Wenden wir uns dem Nahen Osten zu, um kurz einmal aufatmen zu dürfen. Während die Finanzhändler Europa und die Welt mit nachgerade apokalyptischem Trieb in die Krise stürzen, kommen aus dem Heimatland der Apokalypse gute Nachrichten. Der Friedensprozess in Israel und Palästina wird vorangetrieben. Endlich. Die US-Administration ist entschlossen, die Streithähne durch indirekte Verhandlungen einem Ausgleich näher zu bringen. US-Unterhändler George Mitchell ist in den Nahen Osten gereist, um die Gespräche mit dem Segen von Barack Obama zu führen. Kann daraus etwas werden?

"Auf keinen Fall!", werden die Pessimisten jetzt rufen. Die Palästinenser sind tief zerstritten, in Ramallah regieren moderate Fach- und Fatah-Leute, in Gaza extreme Hamas-Männer, beiden fehlt heute jede demokratische Legitimation. Auf Neuwahlen können sie sich nicht einigen.

Auf israelischer Seite sieht es gleichfalls düster aus.
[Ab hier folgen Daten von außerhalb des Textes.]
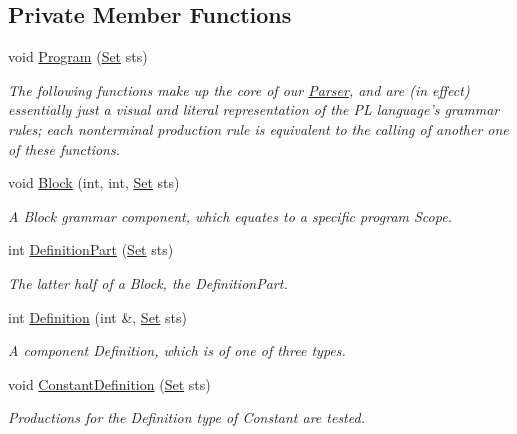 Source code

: \subsection*{Private Member Functions}
\begin{DoxyCompactItemize}
\item 
void \hyperlink{classParser_a068fd2e519704d6fbaf9c8ecb3469e49}{Program} (\hyperlink{classSet}{Set} sts)
\begin{DoxyCompactList}\small\item\em The following functions make up the core of our \hyperlink{classParser}{Parser}, and are (in effect) essentially just a visual and literal representation of the PL language's grammar rules; each nonterminal production rule is equivalent to the calling of another one of these functions. \item\end{DoxyCompactList}\item 
void \hyperlink{classParser_a229a836b6e6d8dce8826647fb430d99d}{Block} (int, int, \hyperlink{classSet}{Set} sts)
\begin{DoxyCompactList}\small\item\em A Block grammar component, which equates to a specific program Scope. \item\end{DoxyCompactList}\item 
int \hyperlink{classParser_abc03fca869e43a1e72a28422fb96b8cb}{DefinitionPart} (\hyperlink{classSet}{Set} sts)
\begin{DoxyCompactList}\small\item\em The latter half of a Block, the DefinitionPart. \item\end{DoxyCompactList}\item 
int \hyperlink{classParser_a164c3a4ff56a3c75d9d26c8c47178b68}{Definition} (int \&, \hyperlink{classSet}{Set} sts)
\begin{DoxyCompactList}\small\item\em A component Definition, which is of one of three types. \item\end{DoxyCompactList}\item 
void \hyperlink{classParser_abb393c5891c5a48e7be396bb6249ee4b}{ConstantDefinition} (\hyperlink{classSet}{Set} sts)
\begin{DoxyCompactList}\small\item\em Productions for the Definition type of Constant are tested. \item\end{DoxyCompactList}\item 

\end{DoxyCompactItemize}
Die von halblinks bis extrem rechts reichende Koalition von Premier Netanjahu hat bisher alles getan, um den Friedensprozess zu torpedieren. Sie hofiert radikale Siedler, lässt Palästinenser aus ihren Häusern vertreiben, hat Israel in der Region weiter isoliert. Netanjahu hat es sogar fertiggebracht, sich mit einer Israel sehr wohlgesinnten US-Regierung zu zerstreiten.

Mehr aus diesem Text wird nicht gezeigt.